I’m first going to discuss the subject that bothers me the most: spelling rules. Really this is half of what made me want to write this. I hate the “i before e, except after c” rule. That’s like, never true. Okay, it probably is but there are plenty of exceptions. The words “their” and “weird” are the two exceptions I think of, and they’re super common words. They kept me from knowing how to properly spell for ALL OF MY ELEMENTARY SCHOOL CAREER. I would get C’s in all of my English subjects, right up until high school started, because I couldn’t spell to save my life. Because this “i before e” nonsense doesn’t apply to “their” and I never trusted my own spelling it — the rule basically ruined my life. I might be being slightly dramatic (see, “be being” is awful, but I’m pretty sure it’s grammatically valid. Why? Just cause is why; deal with it) but this rule honestly bothers me this much.
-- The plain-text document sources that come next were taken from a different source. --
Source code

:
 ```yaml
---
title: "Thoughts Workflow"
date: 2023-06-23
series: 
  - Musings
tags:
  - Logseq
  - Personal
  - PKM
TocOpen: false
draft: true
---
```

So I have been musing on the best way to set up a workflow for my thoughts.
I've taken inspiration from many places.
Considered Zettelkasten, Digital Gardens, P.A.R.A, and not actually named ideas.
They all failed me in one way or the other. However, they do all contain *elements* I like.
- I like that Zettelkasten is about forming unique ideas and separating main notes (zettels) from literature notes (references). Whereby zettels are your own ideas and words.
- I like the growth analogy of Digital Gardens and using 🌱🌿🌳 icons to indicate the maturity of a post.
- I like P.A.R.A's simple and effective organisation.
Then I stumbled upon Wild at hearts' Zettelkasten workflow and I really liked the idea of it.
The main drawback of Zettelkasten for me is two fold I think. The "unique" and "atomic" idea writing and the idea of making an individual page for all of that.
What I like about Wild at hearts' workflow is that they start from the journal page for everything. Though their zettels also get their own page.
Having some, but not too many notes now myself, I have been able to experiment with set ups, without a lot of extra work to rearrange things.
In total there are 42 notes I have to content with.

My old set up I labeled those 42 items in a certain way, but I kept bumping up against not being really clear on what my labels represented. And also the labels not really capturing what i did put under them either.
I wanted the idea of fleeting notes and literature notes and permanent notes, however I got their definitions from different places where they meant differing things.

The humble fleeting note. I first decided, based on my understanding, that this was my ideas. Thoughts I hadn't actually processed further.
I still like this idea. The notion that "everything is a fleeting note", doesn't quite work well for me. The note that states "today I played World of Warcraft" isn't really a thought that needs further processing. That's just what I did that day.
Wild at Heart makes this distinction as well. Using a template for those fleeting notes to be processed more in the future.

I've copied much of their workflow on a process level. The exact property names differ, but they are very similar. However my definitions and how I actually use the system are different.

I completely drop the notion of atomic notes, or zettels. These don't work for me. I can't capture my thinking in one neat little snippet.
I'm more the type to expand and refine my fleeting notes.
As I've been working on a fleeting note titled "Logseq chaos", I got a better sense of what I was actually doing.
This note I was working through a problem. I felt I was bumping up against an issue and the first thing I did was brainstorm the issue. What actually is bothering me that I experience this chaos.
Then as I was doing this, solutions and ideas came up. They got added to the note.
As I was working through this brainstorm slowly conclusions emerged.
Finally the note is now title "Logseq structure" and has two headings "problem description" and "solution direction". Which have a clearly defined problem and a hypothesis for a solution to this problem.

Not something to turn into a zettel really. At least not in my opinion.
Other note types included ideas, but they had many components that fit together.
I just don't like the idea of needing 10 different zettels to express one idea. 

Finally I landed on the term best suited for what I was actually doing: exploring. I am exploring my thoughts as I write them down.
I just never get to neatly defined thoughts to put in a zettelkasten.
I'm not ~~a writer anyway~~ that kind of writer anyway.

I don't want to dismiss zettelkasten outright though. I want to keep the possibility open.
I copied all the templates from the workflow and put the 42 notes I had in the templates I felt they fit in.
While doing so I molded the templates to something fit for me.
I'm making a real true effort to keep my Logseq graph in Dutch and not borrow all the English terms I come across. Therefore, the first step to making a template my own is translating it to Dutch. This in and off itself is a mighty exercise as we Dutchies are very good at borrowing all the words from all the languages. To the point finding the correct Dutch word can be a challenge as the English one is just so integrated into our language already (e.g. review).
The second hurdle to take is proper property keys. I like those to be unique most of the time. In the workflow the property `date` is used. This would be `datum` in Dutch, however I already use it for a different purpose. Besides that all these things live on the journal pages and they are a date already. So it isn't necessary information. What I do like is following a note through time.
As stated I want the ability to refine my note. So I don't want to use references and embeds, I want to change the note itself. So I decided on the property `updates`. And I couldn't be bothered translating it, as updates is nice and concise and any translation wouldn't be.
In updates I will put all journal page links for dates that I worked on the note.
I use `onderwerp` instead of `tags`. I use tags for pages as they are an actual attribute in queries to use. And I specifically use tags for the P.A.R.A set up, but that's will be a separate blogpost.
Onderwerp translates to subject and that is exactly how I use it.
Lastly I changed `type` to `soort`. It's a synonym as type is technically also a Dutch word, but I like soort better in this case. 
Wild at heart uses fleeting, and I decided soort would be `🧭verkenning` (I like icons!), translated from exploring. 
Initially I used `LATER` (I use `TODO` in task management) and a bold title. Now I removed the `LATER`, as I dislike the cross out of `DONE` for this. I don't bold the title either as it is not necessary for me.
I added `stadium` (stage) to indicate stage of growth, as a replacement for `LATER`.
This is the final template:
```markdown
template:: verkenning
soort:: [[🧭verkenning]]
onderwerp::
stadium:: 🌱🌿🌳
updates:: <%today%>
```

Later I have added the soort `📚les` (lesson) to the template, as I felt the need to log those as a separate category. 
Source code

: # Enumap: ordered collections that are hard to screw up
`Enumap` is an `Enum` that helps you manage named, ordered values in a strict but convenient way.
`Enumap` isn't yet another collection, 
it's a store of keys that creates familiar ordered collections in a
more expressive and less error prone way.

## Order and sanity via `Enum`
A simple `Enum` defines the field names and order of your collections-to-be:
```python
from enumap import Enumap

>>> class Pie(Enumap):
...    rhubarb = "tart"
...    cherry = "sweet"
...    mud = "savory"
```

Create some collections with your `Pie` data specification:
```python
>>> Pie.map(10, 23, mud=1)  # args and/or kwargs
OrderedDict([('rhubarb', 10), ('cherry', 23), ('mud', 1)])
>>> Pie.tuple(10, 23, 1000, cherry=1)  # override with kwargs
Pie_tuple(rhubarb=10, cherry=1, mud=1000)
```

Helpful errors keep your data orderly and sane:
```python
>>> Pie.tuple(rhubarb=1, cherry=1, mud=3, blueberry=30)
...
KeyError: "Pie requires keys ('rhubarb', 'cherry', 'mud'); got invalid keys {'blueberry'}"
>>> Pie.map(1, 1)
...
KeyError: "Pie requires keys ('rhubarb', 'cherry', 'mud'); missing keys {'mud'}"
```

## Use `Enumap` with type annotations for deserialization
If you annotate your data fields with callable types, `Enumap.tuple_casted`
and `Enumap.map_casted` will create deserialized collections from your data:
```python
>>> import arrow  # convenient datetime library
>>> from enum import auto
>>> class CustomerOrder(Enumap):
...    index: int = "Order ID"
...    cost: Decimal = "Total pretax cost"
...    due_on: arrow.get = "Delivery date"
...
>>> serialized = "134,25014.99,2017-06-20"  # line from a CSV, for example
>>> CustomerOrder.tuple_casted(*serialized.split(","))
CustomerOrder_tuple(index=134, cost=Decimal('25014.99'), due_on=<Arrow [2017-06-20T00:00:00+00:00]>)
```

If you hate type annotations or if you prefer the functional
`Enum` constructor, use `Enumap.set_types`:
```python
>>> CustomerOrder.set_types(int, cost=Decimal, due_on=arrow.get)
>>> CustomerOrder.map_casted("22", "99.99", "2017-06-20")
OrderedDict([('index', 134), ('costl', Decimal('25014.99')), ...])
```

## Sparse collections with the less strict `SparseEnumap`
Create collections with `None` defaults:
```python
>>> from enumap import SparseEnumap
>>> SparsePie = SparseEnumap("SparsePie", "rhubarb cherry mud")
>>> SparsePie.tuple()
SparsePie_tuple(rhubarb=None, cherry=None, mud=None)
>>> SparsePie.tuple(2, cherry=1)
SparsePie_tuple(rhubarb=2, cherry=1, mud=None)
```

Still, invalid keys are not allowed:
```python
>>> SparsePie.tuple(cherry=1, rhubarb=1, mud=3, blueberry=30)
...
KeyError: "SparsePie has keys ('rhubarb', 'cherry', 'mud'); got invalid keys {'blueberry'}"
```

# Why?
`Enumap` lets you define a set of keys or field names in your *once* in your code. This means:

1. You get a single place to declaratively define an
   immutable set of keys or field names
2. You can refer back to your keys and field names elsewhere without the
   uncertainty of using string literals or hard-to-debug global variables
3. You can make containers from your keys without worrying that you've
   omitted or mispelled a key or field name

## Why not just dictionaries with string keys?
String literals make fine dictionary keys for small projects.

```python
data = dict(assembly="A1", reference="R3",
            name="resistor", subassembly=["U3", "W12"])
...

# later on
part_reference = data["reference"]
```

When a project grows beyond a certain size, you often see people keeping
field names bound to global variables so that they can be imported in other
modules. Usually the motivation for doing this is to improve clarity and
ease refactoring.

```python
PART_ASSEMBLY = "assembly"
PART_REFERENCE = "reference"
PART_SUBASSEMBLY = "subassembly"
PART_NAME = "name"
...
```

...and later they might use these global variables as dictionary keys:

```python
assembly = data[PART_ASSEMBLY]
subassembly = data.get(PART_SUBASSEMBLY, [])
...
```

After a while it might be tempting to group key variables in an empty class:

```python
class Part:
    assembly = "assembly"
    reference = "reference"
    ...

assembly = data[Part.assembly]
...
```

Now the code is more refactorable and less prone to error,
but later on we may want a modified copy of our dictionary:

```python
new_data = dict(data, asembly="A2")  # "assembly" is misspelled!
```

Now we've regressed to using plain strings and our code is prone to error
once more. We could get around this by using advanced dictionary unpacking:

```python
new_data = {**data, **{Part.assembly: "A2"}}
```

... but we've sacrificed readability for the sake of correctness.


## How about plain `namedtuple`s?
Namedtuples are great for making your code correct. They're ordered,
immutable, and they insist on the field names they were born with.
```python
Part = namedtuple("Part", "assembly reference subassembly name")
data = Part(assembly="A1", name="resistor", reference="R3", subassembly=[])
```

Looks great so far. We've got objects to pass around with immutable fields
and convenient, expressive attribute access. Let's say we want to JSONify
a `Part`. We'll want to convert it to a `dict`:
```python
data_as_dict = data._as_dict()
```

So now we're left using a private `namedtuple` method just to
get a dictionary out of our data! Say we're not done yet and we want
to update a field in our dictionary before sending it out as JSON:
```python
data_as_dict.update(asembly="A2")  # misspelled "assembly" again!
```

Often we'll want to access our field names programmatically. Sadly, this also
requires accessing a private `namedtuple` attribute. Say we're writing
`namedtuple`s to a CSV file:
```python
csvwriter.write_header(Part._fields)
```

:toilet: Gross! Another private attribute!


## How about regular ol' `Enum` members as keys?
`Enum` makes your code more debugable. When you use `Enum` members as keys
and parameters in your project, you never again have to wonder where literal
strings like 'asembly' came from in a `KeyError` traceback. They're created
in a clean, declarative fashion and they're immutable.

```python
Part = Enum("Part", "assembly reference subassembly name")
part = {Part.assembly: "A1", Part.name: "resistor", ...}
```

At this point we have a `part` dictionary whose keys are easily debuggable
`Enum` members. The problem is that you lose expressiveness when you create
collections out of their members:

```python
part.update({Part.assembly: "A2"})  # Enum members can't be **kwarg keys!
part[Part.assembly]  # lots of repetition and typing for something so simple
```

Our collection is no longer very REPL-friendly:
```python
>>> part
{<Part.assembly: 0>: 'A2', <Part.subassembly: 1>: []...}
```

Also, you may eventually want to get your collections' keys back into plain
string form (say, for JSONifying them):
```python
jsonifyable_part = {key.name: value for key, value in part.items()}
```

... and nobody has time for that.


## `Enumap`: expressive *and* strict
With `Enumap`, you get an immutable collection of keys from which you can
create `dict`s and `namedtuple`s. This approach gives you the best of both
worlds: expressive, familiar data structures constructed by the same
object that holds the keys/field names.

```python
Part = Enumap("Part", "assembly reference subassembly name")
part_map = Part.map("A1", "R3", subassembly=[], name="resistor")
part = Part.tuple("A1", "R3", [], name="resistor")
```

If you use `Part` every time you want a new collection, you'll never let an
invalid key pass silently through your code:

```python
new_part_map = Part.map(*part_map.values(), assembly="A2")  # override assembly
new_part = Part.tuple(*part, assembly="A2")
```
Now this is a topic that my sister is much more interested in than myself, but I may as well complain about it on her behalf. The “Ox” in the title stands for Oxford comma. It’s the optional comma before the “and” in a list. Now, I find using the Oxford comma in a list of two to be unnecessary. Saying “cheese and hats” seems more simple and just as understandable as “cheese, and hats.” In lists of three or more is where my sister gets heated about this. If one were to write, “my lemons, Sue and Patricia” without the Oxford comma, then they would be saying they named their lemons Sue and Patricia. If they write “my lemons, Sue, and Patricia” then the lemons, Sue, and Patricia are all separate entities that are together in a list. The Oxford comma increases clarity and does not leave someone bewildered as to how the lemons’ names were chosen. Maybe they are Sam and Patrick; do not assume the lemons’ genders.

Finally, oxymorons. Now, I personally enjoy using these because I think they spice up your writing, but they’re ridiculous nonetheless. These are contradictory terms, like jumbo shrimp. A bunch of stuff we say are actually oxymorons: deafening silence,  sweet agony, walking dead, only choice, etc. The Great Depression is an oxymoron. An entire gosh diddly darn era of our history is a gosh diddly dang oxymoron. That’s ridiculous, they make zero sense unless you understand the language. I’m sure if you asked a person who just learned the basics of English “don’t you think that person is pretty ugly,” they’d be super confused and want to cry.

Still don’t care that English is all sorts of confusing? Just look at this picture and you’ll be mad. I guarantee it.

Had Had - Imgur.png

Good luck English majors. Power to ya for dealing with this nonsense.